End of Pursewarden's notes: "You may travel round the world and colonise the ends of the earth with your lines and yet never hear the singing yourself."

======
And finally, excerpts from the celebrated nighttime sequence near the start of Clea, as Darley and his ward re-enter the war-weary city:

At midnight we slipped out slantwise from the bay upon a high moonlight - the further darkness made more soft, more confiding, by the warm incoherent goodbyes which poured out across the white beeches towards us. We shuttled for a while along the ink-shadowed line of cliffs where the engine's heartbeats were puckered up and thrown back at us in volleys. And so at last outwards upon the main deep, feeling the soft unction of the water's rhythms begin to breast us up, cradle and release us, as if in play. The night was superlatively warm and fine. A dolphin broke once, twice at the bow. A course was set.
Exultation mixed with a profound sadness now possessed us; fatigue and happiness in one. I could taste the good salt upon my lips. We drank warm sage-tea without talking. The child was struck speechless by the beauties of this journey - the quivering phosphorescence of our wake, combed out behind us like a comet's hair, flowing and reviving. Above us, too, flowed the plumed branches of heaven, stars scattered as thick as almond-blossom on the enigmatic sky. …. An all-obliterating darkness reigned. Somewhere ahead of us lay the invisible coast of Africa, with its 'kiss of thorns' as the Arabs say… I could not see my own fingers before my face. The sea had become a vast empty anteroom, a hollow bubble of blackness.
Then suddenly there passed a sudden breath, a whiff like a wind passing across the bed of embers, and the nearer distance glowed pink as a seashell, deepening gradually into the rose-richness of a flower. A faint and terrible moaning came out across the water towards us, pulsing like the wing-beats of some fearful prehistoric bird - sirens which howled as the damned must howl in limbo. One's nerves were shaken like the branches of a tree. And as if in response to this sound lights began to prick out everywhere, sporadically at first, then in ribbons, bands, squares of crystal. The harbour suddenly outlined itself with complete clarity upon the dark panels of heaven, while long white fingers of powder-white light began to stalk about the sky in ungainly fashion, as if they were the legs of some awkward insect struggling to gain a purchase on the slippery black. A dense stream of coloured rockets now began to mount from the haze among the battleships, emptying on the sky their brilliant clusters of stars and diamonds and smashed pearl snuffboxes with a marvellous prodigality. The air shook in strokes. Clouds of pink and yellow dust arose with the maroons to shine upon the greasy buttocks of the barrage balloons which were flying everywhere. The very sea seemed to tremble.
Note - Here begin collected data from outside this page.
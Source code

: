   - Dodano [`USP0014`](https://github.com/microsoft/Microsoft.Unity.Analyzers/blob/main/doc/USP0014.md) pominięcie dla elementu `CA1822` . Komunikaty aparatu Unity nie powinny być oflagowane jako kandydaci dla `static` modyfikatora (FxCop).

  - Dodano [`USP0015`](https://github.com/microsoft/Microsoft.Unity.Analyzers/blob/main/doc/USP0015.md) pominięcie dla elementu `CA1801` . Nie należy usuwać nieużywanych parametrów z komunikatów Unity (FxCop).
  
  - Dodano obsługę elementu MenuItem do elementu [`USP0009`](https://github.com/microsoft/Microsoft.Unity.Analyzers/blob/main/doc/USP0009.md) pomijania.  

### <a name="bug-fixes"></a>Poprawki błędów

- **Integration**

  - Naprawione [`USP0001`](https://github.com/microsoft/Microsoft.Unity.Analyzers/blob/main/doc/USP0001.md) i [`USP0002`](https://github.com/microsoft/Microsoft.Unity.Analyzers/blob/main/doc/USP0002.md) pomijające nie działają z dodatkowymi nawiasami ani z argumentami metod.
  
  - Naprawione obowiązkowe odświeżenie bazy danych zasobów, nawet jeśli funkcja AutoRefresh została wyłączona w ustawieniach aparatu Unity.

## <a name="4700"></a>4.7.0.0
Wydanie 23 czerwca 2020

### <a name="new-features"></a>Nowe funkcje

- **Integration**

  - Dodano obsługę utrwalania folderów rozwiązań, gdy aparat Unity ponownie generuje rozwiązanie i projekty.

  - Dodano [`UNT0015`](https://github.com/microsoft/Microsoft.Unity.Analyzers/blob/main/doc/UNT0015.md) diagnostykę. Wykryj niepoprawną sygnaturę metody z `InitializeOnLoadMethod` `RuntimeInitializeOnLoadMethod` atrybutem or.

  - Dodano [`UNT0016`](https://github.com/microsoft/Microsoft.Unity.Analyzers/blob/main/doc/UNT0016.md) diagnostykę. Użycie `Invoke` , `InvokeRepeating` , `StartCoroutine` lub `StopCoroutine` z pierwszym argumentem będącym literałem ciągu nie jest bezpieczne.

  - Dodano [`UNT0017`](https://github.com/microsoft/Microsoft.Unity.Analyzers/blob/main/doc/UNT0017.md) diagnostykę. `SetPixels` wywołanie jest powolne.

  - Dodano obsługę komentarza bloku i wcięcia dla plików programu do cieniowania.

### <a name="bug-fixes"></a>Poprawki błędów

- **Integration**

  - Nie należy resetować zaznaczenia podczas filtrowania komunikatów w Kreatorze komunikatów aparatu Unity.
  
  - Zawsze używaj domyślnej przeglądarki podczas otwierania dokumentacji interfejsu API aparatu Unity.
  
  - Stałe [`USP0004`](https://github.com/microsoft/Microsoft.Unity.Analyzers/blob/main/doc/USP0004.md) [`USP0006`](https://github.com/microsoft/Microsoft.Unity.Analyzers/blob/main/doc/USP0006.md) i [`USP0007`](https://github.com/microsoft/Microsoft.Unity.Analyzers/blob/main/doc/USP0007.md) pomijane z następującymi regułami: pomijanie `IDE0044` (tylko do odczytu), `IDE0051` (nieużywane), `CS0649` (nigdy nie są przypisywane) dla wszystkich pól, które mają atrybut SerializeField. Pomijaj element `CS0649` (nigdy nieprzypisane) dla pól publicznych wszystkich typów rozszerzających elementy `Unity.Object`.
I had no idea that we were so near, or that the city could be so beautiful in the mere saturnalia of a war. It had begun to swell up, to expand like some mystical rose of the darkness, and the bombardment kept it company, overflowing the mind. To our surprise we found ourselves shouting at each other. We were staring at the burning embers of Augustine's Carthage, I thought to myself, we are observing the fall of city man…
… Then, almost as suddenly as it had started, the spectacle died away. The harbour vanished with theatrical suddenness, the string of precious stones was turned off, the sky emptied, the silence drenched us, only to be broken once more by that famished crying of the sirens which drilled at the nerves…. We waited thus for a long time in great indecision; but meanwhile from the east the dawn had begun to overtake the sky, the city and desert. Human voices, weighted like lead, came softly out, stirring curiosity and compassion. Children's voices - and in the west a sputum-coloured meniscus on the horizon… Shivering, we turned to one another, feeling suddenly orphaned in this benighted world between light and darkness.
But gradually it grew up from the eastern marches, this familiar dawn, the first overflow of citron and rose which would set the dead waters of Mareotis aglitter; and fine as a hair, yet so indistinct that one had to stop breathing to verify it, I heard (or thought I heard) the first call to prayer from some as yet invisible minaret. Were there, then, still gods left to invoke?
I gazed around me. It was all the same, yet at the same time unbelievably different… (How many times had we not put out from there, at this same hour, in Clea's small boat, loaded with bread and oranges and wicker-clothed wine?) How many old sailing-days spent upon this crumbling coast, landmarks of affection now forgotten? ( )
  therebelprince | Apr 21, 2024 |
1960s racism & sexism was overwhelming, but every time I thought about putting it down, there would be another gorgeous desert or hunting scene. ( )
  linepainter | Aug 15, 2021 |
***Update: Bailed.***

When I bought this Kindle, I thought these were the memoirs about the Durrell family. Now that I've watched the amazing series, I know these are the fiction books written by the oldest brother, Larry. I don't think they'll be my cup of tea, but I guess we'll find out some day, when I get around to attempting to read them.
  Jinjer | Jul 19, 2021 |
It's a long haul, at 800 plus pages, but surprisingly worth it. Hard to classify, not really a romance or historical fiction, it is about the four characters that name the four sections, Justine, Balthazar, Mountolive and Clea and how their lives intersect. The novel manages to convey the city of Alexandria very well and all its historical connections to the past. ( )
  charlie68 | Apr 18, 2020 |
I realized then the truth about all love: that it is an absolute which takes all or forfeits all. The other feelings, compassion, tenderness and so on, exist only on the periphery and belong on the constructions of society and habit.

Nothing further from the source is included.